The webinar was kicked off by Patrice Ficklin, the CFPB’s director of fair lending. She provided a review of the bureau’s authority to regulate fair lending. She also noted that the CFPB has enforcement authority over those who violate federal consumer financial laws, including entities that offer or provide consumer financial products or services. And that authority extends to nonbanks not subject to the CFPB’s supervisory jurisdiction.  

Ficklin provided a description of the indirect transaction and addressed how discretion in pricing created fair lending risk that may alone be sufficient to trigger violations of the Equal Credit Opportunity Act (ECOA), specifically on the basis of race, national origin or other prohibited bases. Finance sources, she said, could reduce fair lending risks by imposing more controls on dealer markup policies or by switching to flat fees.

Notably, the CFPB did not reveal the statistical approach it’s using to determine discrimination. That wasn’t the case during the FRB’s portion of the webinar. Maureen Yap, special counsel and manager of fair lending enforcement for the FRB, outlined the agency’s approach to fair lending in bank exams, noting that it is based on the 2009 Interagency Fair Lending Examination Procedures. Risk factors for credit discrimination include consumer complaints, policies or procedures that indicate discretion in pricing, compensation based upon loan terms, and statistical data indicating pricing disparities on a prohibited basis.  

Yap also shared in detail how the FRB determines a borrower’s race, ethnicity and gender using geocodes, which the agency also uses to determine majority/minority census tracts. She said U.S. Census data is also used to determine ethnicity and gender based on first names (gender) and surnames (ethnicity). Once coded, the FRB compares pricing of loans in majority/minority Census tracts vs. loans in nonmajority/minority Census tracts.

For ethnicity, the FRB codes surnames based upon U.S. Census data and compares pricing of loans to Hispanics and non-Hispanics. For gender, first names of single debtors are coded based upon a U.S. census list of common male and female first names and pricing comparisons are made.

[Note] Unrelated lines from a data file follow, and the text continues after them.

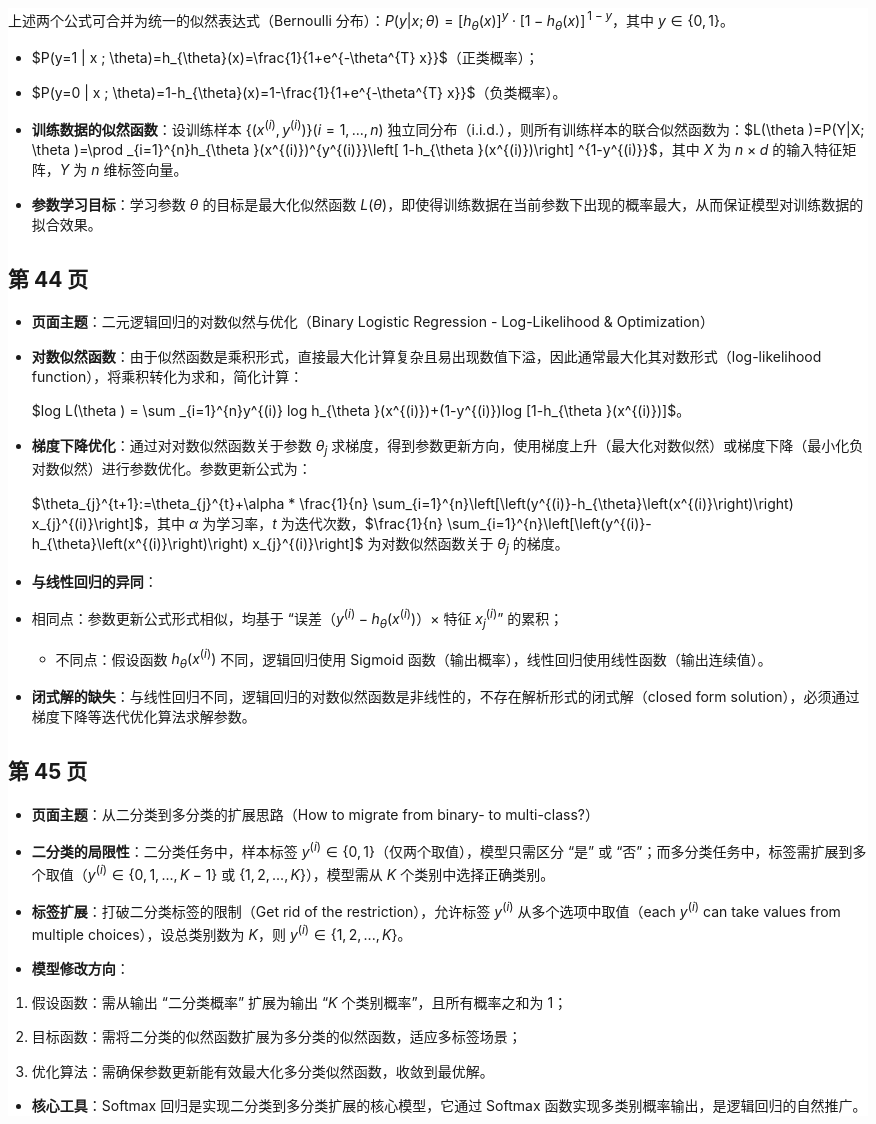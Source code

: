   上述两个公式可合并为统一的似然表达式（Bernoulli 分布）：$P\left( y | x; \theta \right) =[h_{\theta }(x)]^{y}\cdot [1-h_{\theta }(x)]^{\, 1-y}$，其中 $y \in \{0,1\}$。


*   $P(y=1 | x ; \theta)=h_{\theta}(x)=\frac{1}{1+e^{-\theta^{T} x}}$（正类概率）；

*   $P(y=0 | x ; \theta)=1-h_{\theta}(x)=1-\frac{1}{1+e^{-\theta^{T} x}}$（负类概率）。

*   **训练数据的似然函数**：设训练样本 $\{(x^{(i)}, y^{(i)})\} (i=1, ..., n)$ 独立同分布（i.i.d.），则所有训练样本的联合似然函数为：$L(\theta )=P(Y|X; \theta )=\prod _{i=1}^{n}h_{\theta }(x^{(i)})^{y^{(i)}}\left[ 1-h_{\theta }(x^{(i)})\right] ^{1-y^{(i)}}$，其中 $X$ 为 $n \times d$ 的输入特征矩阵，$Y$ 为 $n$ 维标签向量。

*   **参数学习目标**：学习参数 $\theta$ 的目标是最大化似然函数 $L(\theta)$，即使得训练数据在当前参数下出现的概率最大，从而保证模型对训练数据的拟合效果。

## 第 44 页



* **页面主题**：二元逻辑回归的对数似然与优化（Binary Logistic Regression - Log-Likelihood & Optimization）

* **对数似然函数**：由于似然函数是乘积形式，直接最大化计算复杂且易出现数值下溢，因此通常最大化其对数形式（log-likelihood function），将乘积转化为求和，简化计算：

  $log L(\theta ) = \sum _{i=1}^{n}y^{(i)} log h_{\theta }(x^{(i)})+(1-y^{(i)})log [1-h_{\theta }(x^{(i)})]$。

* **梯度下降优化**：通过对对数似然函数关于参数 $\theta_j$ 求梯度，得到参数更新方向，使用梯度上升（最大化对数似然）或梯度下降（最小化负对数似然）进行参数优化。参数更新公式为：

  $\theta_{j}^{t+1}:=\theta_{j}^{t}+\alpha * \frac{1}{n} \sum_{i=1}^{n}\left[\left(y^{(i)}-h_{\theta}\left(x^{(i)}\right)\right) x_{j}^{(i)}\right]$，其中 $\alpha$ 为学习率，$t$ 为迭代次数，$\frac{1}{n} \sum_{i=1}^{n}\left[\left(y^{(i)}-h_{\theta}\left(x^{(i)}\right)\right) x_{j}^{(i)}\right]$ 为对数似然函数关于 $\theta_j$ 的梯度。

* **与线性回归的异同**：


*   相同点：参数更新公式形式相似，均基于 “误差（$y^{(i)}-h_{\theta}(x^{(i)})$）× 特征 $x_j^{(i)}$” 的累积；
    
    *   不同点：假设函数 $h_{\theta}(x^{(i)})$ 不同，逻辑回归使用 Sigmoid 函数（输出概率），线性回归使用线性函数（输出连续值）。

*   **闭式解的缺失**：与线性回归不同，逻辑回归的对数似然函数是非线性的，不存在解析形式的闭式解（closed form solution），必须通过梯度下降等迭代优化算法求解参数。

## 第 45 页



*   **页面主题**：从二分类到多分类的扩展思路（How to migrate from binary- to multi-class?）

*   **二分类的局限性**：二分类任务中，样本标签 $y^{(i)} \in \{0,1\}$（仅两个取值），模型只需区分 “是” 或 “否”；而多分类任务中，标签需扩展到多个取值（$y^{(i)} \in \{0,1,...,K-1\}$ 或 $\{1,2,...,K\}$），模型需从 $K$ 个类别中选择正确类别。

*   **标签扩展**：打破二分类标签的限制（Get rid of the restriction），允许标签 $y^{(i)}$ 从多个选项中取值（each $y^{(i)}$ can take values from multiple choices），设总类别数为 $K$，则 $y^{(i)} \in \{1,2,...,K\}$。

*   **模型修改方向**：

1.  假设函数：需从输出 “二分类概率” 扩展为输出 “$K$ 个类别概率”，且所有概率之和为 1；

2.  目标函数：需将二分类的似然函数扩展为多分类的似然函数，适应多标签场景；

3.  优化算法：需确保参数更新能有效最大化多分类似然函数，收敛到最优解。

*   **核心工具**：Softmax 回归是实现二分类到多分类扩展的核心模型，它通过 Softmax 函数实现多类别概率输出，是逻辑回归的自然推广。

If pricing disparities are found, Yap said the FRB will seek additional information about pricing and pricing criteria. It may review loan files and will give the bank an opportunity to explain its findings. She also offered four ways lenders can mitigate fair lending risks, including reviewing policies and procedures, addressing complaints, and providing training to parties involved in credit underwriting.

Although the FRB does not regulate auto dealers and finance companies, nonbank entities engaged in auto finance should consider the approach Yap outlined as indicative of the FRB’s fair lending examination, enforcement and expectations of other regulators.  

Coty Montag, deputy chief of the housing and civil enforcement section of the DOJ’s Civil Rights Division, also outlined the agency’s jurisdiction under the ECOA, noting that the U.S. attorney general may file suit if there is a reasonable basis to believe the creditor has engaged in a pattern or practice of discrimination. Montag, who indicated that the DOJ would turn its focus on race-based targeting by buy-here, pay-here dealers, as well as on discrimination in discretionary markups and fees in auto lending, revealed that the agency is conducting several joint investigations with the CFPB.  

The ECOA prohibits credit discrimination on the basis of race, gender, ethnicity and several other factors, and that’s what these three agencies are obviously focused on. To that end, those in the auto finance industry should expect a high level of scrutiny of credit pricing, and should proactively review their business practices and loan and contract portfolios for evidence of discrimination. Doing so may be your best defense.